The Marxist party in Kerala, to prevent independent environmental activism from cutting into their demographic base and role as progressives, has consistently nipped or tried to nip such initiatives. The same obsession, one of self-styled leadership, has been in evidence in their anti-capitalist stance. These tactics translate into a stultification of the state’s economy. So, while the politics of the grand-standing gives the Marxists the aura of a righteous champion of people’s causes, once in power they find it hard to climb down.
Last week, Vijayan’s carefully preserved image as a strong man took a beating. To assuage the fishermen’s agitation through compensation and to build the required barriers between the sea and the coast, he wanted economic aid. His running problems with the state governor, Arif Mohammad Khan, and the Enforcement Directorate, as well as the Swapna Suresh/gold smuggling scandal further put him on the defensive. His body language in his meetings with the prime minister was somewhat between a comma and a cringe. The same sense of indeterminate indebtedness was in view when he met with the home minister, Amit Shah, a day later at the south zonal conference.
In short, Vijayan, in his new avatar of the developmental communist, has met his masters the way they wanted, on bended knees and painfully smiling. Both Modi and Shah, sharing the stage with the red lion of Kerala, said ‘double engine growth’ ( euphemism for both state and center under the BJP rule) is what Kerala should aim for. Shah went one step further. He said the BJP will come to power in Kerala soon, and he hinted darkly at the blood his men were prepared to shed in the battles ahead.

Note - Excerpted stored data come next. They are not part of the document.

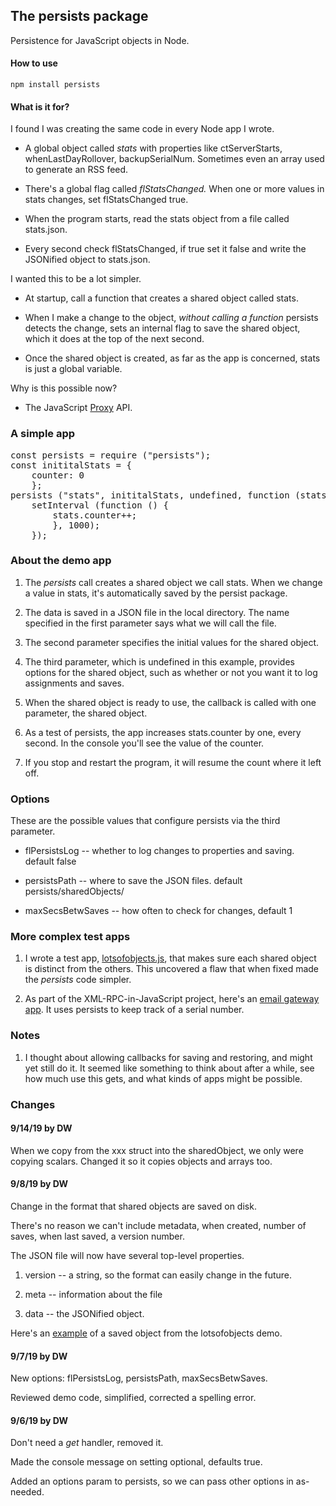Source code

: ## The persists package

Persistence for JavaScript objects in Node. 

#### How to use

<code>npm install persists</code>

#### What is it for?

I found I was creating the same code in every Node app I wrote. 

* A global object called <i>stats</i> with properties like ctServerStarts, whenLastDayRollover, backupSerialNum. Sometimes even an array used to generate an RSS feed. 

* There's a global flag called <i>flStatsChanged.</i> When one or more values in stats changes, set flStatsChanged true.

* When the program starts,  read the stats object from a file called stats.json.

* Every second check flStatsChanged, if true set it false and write the JSONified object to stats.json. 

I wanted this to be a lot simpler. 

* At startup, call a function that creates a shared object called stats. 

* When I make a change to the object, <i>without calling a function</i> persists detects the change, sets an internal flag to save the shared object, which it does at the top of the next second. 

* Once the shared object is created, as far as the app is concerned, stats is just a global variable.

Why is this possible now?

* The JavaScript <a href="https://davidwalsh.name/javascript-proxy">Proxy</a> API.  

### A simple app

<pre>const persists = require ("persists");
const inititalStats = {
	counter: 0
	};
persists ("stats", inititalStats, undefined, function (stats) {
	setInterval (function () {
		stats.counter++;
		}, 1000);
	});
</pre>

### About the demo app

1. The <i>persists</i> call creates a shared object we call stats. When we change a value in stats, it's automatically saved by the persist package. 

2. The data is saved in a JSON file in the local directory. The name specified in the first parameter says what we will call the file. 

3. The second parameter specifies the initial values for the shared object. 

4. The third parameter, which is undefined in this example, provides options for the shared object, such as whether or not you want it to log assignments and saves.

5. When the shared object is ready to use, the callback is called with one parameter, the shared object. 

6. As a test of persists, the app increases stats.counter by one, every second. In the console you'll see the value of the counter. 

7. If you stop and restart the program, it will resume the count where it left off.

### Options

These are the possible values that configure persists via the third parameter. 

* flPersistsLog -- whether to log changes to properties and saving. default false

* persistsPath -- where to save the JSON files. default persists/sharedObjects/

* maxSecsBetwSaves -- how often to check for changes, default 1

### More complex test apps

1. I wrote a test app, <a href="https://github.com/scripting/persists/blob/master/examples/lotsofobjects.js">lotsofobjects.js</a>, that makes sure each shared object is distinct from the others. This uncovered a flaw that when fixed made the <i>persists</i> code simpler.

2. As part of the XML-RPC-in-JavaScript project, here's an <a href="https://github.com/scripting/xml-rpc/blob/master/examples/mailservice/mailservice.js">email gateway app</a>. It uses persists to keep track of a serial number. 

### Notes

1. I thought about allowing callbacks for saving and restoring, and might yet still do it. It seemed like something to think about after a while, see how much use this gets, and what kinds of apps might be possible.

### Changes

#### 9/14/19 by DW

When we copy from the xxx struct into the sharedObject, we only were copying scalars. Changed it so it copies objects and arrays too.

#### 9/8/19 by DW

Change in the format that shared objects are saved on disk.

There's no reason we can't include metadata, when created, number of saves, when last saved, a version number.

The JSON file will now have several top-level properties.

1. version -- a string, so the format can easily change in the future. 

2. meta -- information about the file

3. data -- the JSONified object.

Here's an <a href="https://gist.github.com/scripting/e22acccb9f5239b1e2bde64e6e25a275">example</a> of a saved object from the lotsofobjects demo.

#### 9/7/19 by DW

New options: flPersistsLog, persistsPath, maxSecsBetwSaves.

Reviewed demo code, simplified, corrected a spelling error.

#### 9/6/19 by DW

Don't need a <i>get</i> handler, removed it. 

Made the console message on setting optional, defaults true.

Added an options param to persists, so we can pass other options in as-needed.

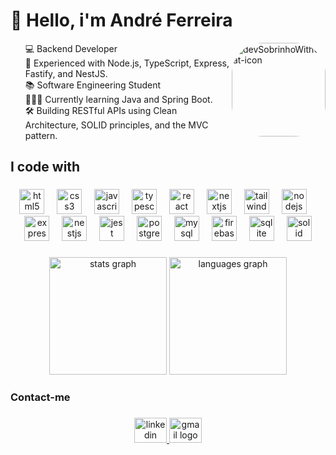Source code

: <div style="display: inline_block">
<h1 align="left">👋 Hello, i'm André Ferreira </h1> 


<img  align="right"
      alt="devSobrinhoWithCat-icon"  
      height="150"
      style="border-radius: 50px" src="https://i.ibb.co/hJtKHky1/pc.jpg" alt="pc" border="0">
      
<ul style="list-style-type: none; margin: 0">
  <li>💻 Backend Developer</li>
  <li>🚀 Experienced with Node.js, TypeScript, Express, Fastify, and NestJS.</li>
  <li>📚 Software Engineering Student</li>        
  <li>🧑🏼‍💻 Currently learning Java and Spring Boot.</li>
  <li>🛠 Building RESTful APIs using Clean Architecture, SOLID principles, and the MVC pattern.</li>
</ul>


  ###

<h2 align="left">I code with</h2>

###

<div align="center">
  <img src="https://skillicons.dev/icons?i=html" height="40" alt="html5 logo"  />
  <img width="12" />
  <img src="https://skillicons.dev/icons?i=css" height="40" alt="css3 logo"  />
  <img width="12" />
  <img src="https://skillicons.dev/icons?i=js" height="40" alt="javascript logo"  />
  <img width="12" />
  <img src="https://skillicons.dev/icons?i=ts" height="40" alt="typescript logo"  />
  <img width="12" />
  <img src="https://skillicons.dev/icons?i=react" height="40" alt="react logo"  />
  <img width="12" />
  <img src="https://skillicons.dev/icons?i=nextjs" height="40" alt="nextjs logo"  />
  <img width="12" />
  <img src="https://skillicons.dev/icons?i=tailwind" height="40" alt="tailwindcss logo"  />
  <img width="12" />
  <img src="https://skillicons.dev/icons?i=nodejs" height="40" alt="nodejs logo"  />
  <img width="12" />
  <img src="https://skillicons.dev/icons?i=express" height="40" alt="express logo"  />
  <img width="12" />
  <img src="https://skillicons.dev/icons?i=nestjs" height="40" alt="nestjs logo"  />
  <img width="12" />
  <img src="https://skillicons.dev/icons?i=jest" height="40" alt="jest logo"  />
  <img width="12" />
  <img src="https://skillicons.dev/icons?i=postgres" height="40" alt="postgresql logo"  />
  <img width="12" />
  <img src="https://skillicons.dev/icons?i=mysql" height="40" alt="mysql logo"  />
  <img width="12" />
  <img src="https://skillicons.dev/icons?i=firebase" height="40" alt="firebase logo"  />
  <img width="12" />
  <img src="https://skillicons.dev/icons?i=sqlite" height="40" alt="sqlite logo"  />
  <img width="12" />
  <img src="https://skillicons.dev/icons?i=solidjs" height="40" alt="solid logo"  />
</div>

###


<div align="center">
  <img src="https://github-readme-stats.vercel.app/api?username=andredevic&hide_title=false&hide_rank=false&show_icons=true&include_all_commits=true&count_private=true&disable_animations=false&theme=cobalt&locale=en&hide_border=false&order=1" height="188em" alt="stats graph"  />
  <img src="https://github-readme-stats.vercel.app/api/top-langs?username=andredevic&locale=en&hide_title=false&layout=compact&card_width=320&langs_count=5&theme=cobalt&hide_border=false&order=2" height="188em" alt="languages graph"  />
</div>



<h3 align="left">Contact-me</h3>

###

<div align="center">
  <a href="https://www.linkedin.com/in/andredevic/" target="_blank">
    <img src="https://raw.githubusercontent.com/maurodesouza/profile-readme-generator/master/src/assets/icons/social/linkedin/default.svg" width="52" height="40" alt="linkedin logo"  />
  </a>

  <a href="mailto:andredev.fe@gmail.com" target="_blank">
    <img src="https://raw.githubusercontent.com/maurodesouza/profile-readme-generator/master/src/assets/icons/social/gmail/default.svg" width="52" height="40" alt="gmail logo"  />
  </a>

</div>
</div>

Surely, there must be some co-relation between Adani becoming the third richest man in the world, just behind Elon Musk, and Jeff Bezos, and India becoming the fifth biggest economy in the world, edging out her former colonial master, the UK, into the sixth position. Kerala, like the rest of India, has no real option but to hitch on to the wagon of the Indian capitalists. Roll out the red carpet for Adani. And people like him. Go easy on revolution. That ship has sailed. But Vizinjam could berth other vessels.
(C P Surendran is an author and senior journalist. Views are personal)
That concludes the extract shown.